- Born: 1900 Belo Horizonte, Brazil
- Died: 1995 (aged 94–95) Belo Horizonte, Brazil
- Style: Primitivism
- Movement: Modernism

= Amadeo Luciano Lorenzato =

Brazilian painter (1900–1995)

Amadeo Luciano Lorenzato (1900 – 1995), better known as Lorenzato was a Brazilian modernist artist. His painting portrays landscape and everyday life in tropical savanna during Minas Gerais urbanization. Lorenzato's paintings also have a very characteristic pattern made by the use of vivid colors mixed with an adapted comb that left shades and texture at the canvases.

== Early life and education ==

Born in 1900 in Belo Horizonte to Italian immigrants, Lorenzato began working as a painter's assistant at a very early age. However, in the late 1920s, due to the outbreak of Spanish flu that hit Brazil, Lorenzato and his family returned to Italy, where he became a wall painter in the reconstruction of the town of Arsiero, destroyed during the First World War.

A self-taught artist, he educated himself in the major renaissance historical movements, and after a short enrollment at the Reale Accademia delle Arti in Vicenza in 1925, he engaged at a year-long cycling trip across Europe with a Dutch painter that he had met, Cornelius Keesman. At this life-changing trip, they had a chance to expand their horizons as encountering works by artists such as Matisse and Picasso.

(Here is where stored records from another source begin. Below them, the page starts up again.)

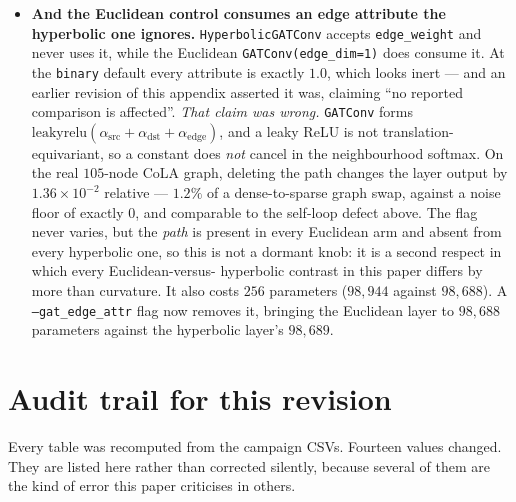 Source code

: \documentclass{article}
\begin{document}
\begin{itemize}
      (\texttt{remove\_self\_loops} before \texttt{add\_self\_loops};
      \texttt{test\_edge\_parity.py} verifies $105$ against $105$ on the real
      graph) and Table~\ref{tab:decomp} is measured with the fix in place.
\item \textbf{And the Euclidean control consumes an edge attribute the
      hyperbolic one ignores.} \texttt{HyperbolicGATConv} accepts
      \texttt{edge\_weight} and never uses it, while the Euclidean
      \texttt{GATConv(edge\_dim=1)} does consume it. At the
      \texttt{binary} default every attribute is exactly $1.0$, which looks
      inert --- and an earlier revision of this appendix asserted it was,
      claiming ``no reported comparison is affected''. \emph{That claim was
      wrong.} \texttt{GATConv} forms
      $\mathrm{leakyrelu}(\alpha_{\text{src}} + \alpha_{\text{dst}} +
      \alpha_{\text{edge}})$, and a leaky ReLU is not translation-equivariant,
      so a constant does \emph{not} cancel in the neighbourhood softmax. On the
      real $105$-node CoLA graph, deleting the path changes the layer output by
      $1.36\times10^{-2}$ relative --- $1.2\%$ of a dense-to-sparse graph swap,
      against a noise floor of exactly $0$, and comparable to the self-loop
      defect above. The flag never varies, but the \emph{path} is present in
      every Euclidean arm and absent from every hyperbolic one, so this is not a
      dormant knob: it is a second respect in which every Euclidean-versus-
      hyperbolic contrast in this paper differs by more than curvature. It also
      costs $256$ parameters ($98{,}944$ against $98{,}688$). A
      \texttt{--gat\_edge\_attr} flag now removes it, bringing the Euclidean
      layer to $98{,}688$ parameters against the hyperbolic layer's $98{,}689$.
\end{itemize}

\section{Audit trail for this revision}
\label{app:audit}

Every table was recomputed from the campaign CSVs. Fourteen values changed. They
are listed here rather than corrected silently, because several of them are the
kind of error this paper criticises in others.
\end{document}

In 1948, after World War II, he returned to Brazil and settled in Rio de Janeiro, where he worked at the Hotel Quitandinha. The savings ensured the return to Brazil of his wife, Emma Casprini, and the couple's son. In 1950, he returned to Belo Horizonte, where he began working in construction.

== Career ==

It was only after sustaining an injury to his leg in 1956 that Lorenzato committed himself to full time painting, and settled back into Belo Horizonte where he developed most of his work.

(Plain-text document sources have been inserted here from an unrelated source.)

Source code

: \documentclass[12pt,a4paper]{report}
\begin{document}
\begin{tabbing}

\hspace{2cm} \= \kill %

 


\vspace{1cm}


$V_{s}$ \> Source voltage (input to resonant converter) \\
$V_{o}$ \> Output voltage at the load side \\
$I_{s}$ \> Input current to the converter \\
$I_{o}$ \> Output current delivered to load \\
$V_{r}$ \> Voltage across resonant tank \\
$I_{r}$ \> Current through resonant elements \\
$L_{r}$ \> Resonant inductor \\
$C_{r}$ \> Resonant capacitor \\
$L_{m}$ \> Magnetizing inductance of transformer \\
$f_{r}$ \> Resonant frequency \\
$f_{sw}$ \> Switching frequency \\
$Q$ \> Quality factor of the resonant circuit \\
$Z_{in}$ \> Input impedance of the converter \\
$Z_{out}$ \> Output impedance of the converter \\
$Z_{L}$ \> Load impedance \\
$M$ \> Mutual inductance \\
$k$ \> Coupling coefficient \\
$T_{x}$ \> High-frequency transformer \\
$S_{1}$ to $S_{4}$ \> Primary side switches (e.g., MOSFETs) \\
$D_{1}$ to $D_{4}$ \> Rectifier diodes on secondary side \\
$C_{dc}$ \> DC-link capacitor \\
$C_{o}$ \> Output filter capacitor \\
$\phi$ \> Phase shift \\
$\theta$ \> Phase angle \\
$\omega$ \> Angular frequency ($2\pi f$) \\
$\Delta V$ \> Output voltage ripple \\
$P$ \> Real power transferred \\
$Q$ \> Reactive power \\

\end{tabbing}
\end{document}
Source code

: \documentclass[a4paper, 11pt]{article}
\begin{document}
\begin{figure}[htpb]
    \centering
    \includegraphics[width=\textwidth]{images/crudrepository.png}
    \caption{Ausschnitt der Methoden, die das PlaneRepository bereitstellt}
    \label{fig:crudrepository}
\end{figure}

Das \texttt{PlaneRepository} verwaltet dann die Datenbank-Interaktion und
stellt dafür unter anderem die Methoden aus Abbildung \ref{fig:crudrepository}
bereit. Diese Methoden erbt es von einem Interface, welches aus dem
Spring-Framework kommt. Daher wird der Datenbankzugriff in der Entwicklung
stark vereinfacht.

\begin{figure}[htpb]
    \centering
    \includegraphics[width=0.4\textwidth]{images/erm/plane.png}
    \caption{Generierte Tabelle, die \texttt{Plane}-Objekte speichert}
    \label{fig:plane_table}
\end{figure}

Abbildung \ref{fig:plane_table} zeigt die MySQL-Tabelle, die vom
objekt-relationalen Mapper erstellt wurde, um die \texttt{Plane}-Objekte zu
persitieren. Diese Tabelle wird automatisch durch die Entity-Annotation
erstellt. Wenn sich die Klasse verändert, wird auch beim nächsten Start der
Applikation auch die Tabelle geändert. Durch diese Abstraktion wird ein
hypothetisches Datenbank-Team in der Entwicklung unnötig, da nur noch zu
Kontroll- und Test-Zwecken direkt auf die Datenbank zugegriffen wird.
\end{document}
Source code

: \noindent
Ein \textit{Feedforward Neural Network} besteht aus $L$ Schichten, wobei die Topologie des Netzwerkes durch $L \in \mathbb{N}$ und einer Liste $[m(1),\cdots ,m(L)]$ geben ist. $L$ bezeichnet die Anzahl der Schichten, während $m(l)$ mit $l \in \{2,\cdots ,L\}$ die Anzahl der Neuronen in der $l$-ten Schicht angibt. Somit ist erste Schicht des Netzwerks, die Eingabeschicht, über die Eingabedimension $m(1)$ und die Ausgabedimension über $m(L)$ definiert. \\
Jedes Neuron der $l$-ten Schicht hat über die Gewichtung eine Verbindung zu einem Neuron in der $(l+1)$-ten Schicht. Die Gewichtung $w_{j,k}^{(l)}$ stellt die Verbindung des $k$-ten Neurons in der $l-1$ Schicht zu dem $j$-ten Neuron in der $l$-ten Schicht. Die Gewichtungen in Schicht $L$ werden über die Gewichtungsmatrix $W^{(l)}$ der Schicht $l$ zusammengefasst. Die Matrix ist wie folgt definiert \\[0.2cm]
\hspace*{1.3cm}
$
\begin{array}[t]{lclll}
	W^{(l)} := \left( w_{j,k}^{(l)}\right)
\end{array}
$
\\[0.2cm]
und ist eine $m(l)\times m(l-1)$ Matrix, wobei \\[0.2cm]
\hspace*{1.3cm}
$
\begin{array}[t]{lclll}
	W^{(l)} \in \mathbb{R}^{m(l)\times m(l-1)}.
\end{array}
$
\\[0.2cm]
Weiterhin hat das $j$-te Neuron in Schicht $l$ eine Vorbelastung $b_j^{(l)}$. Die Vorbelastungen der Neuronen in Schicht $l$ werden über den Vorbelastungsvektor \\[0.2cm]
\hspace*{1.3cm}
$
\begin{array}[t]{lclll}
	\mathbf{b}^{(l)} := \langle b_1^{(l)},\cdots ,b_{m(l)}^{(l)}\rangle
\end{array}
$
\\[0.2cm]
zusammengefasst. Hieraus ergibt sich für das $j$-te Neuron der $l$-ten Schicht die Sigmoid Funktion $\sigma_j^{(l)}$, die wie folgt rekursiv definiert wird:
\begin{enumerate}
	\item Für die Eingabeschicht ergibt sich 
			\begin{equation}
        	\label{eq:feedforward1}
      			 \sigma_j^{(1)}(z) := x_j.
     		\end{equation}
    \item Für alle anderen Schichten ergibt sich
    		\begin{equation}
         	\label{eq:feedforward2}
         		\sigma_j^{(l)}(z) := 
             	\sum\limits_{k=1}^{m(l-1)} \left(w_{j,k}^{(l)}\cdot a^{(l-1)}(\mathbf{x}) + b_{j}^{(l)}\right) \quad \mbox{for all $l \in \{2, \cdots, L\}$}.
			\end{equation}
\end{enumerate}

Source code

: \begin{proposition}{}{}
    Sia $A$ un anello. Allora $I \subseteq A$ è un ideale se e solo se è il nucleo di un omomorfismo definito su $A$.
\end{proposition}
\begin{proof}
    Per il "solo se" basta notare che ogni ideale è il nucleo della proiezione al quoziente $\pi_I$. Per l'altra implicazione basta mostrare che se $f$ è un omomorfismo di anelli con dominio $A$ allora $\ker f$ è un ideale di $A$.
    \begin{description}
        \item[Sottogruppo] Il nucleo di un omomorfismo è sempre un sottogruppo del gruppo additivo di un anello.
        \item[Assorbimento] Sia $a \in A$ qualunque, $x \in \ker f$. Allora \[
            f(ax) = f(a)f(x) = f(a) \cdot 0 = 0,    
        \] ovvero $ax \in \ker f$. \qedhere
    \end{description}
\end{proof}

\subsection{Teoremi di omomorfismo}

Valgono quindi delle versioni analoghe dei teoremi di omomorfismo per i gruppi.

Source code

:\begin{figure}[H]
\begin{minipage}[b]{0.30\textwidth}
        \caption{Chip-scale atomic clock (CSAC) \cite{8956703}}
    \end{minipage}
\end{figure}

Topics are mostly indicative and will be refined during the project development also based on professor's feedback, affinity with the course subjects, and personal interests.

Lorenzato's celebrated paintings, which had been dubbed "Modernism Operario-Campones (Labor-Rural Modernism)", initially received little attention. His painting reflected everyday life, and his creative process involved long walks around his home and in the countryside, making drawings and sketches that he would later translate into paintings from memory.“I leave home, pick up a piece of paper and draw on it, then I note down the colours more or less and then, when I have the scale models, I paint. I have to see the landscape and the things thereon. If I do not see it, then I am unable to paint” - Lorenzato
Lorenzato's compositions used a rich palette of self-made pigments to describe his surroundings by reduced geometric forms and richly textured surfaces that were filled with veers into abstraction through the use of handmand tools, usually brushes, combs, and forks.

In 2014, Lorenzato's work was featured in two solo exhibitions at Galeria Estação and Bergamin & Gomide in São Paulo, organized by artists Alexandre da Cunha and Rivane Neuenschwander.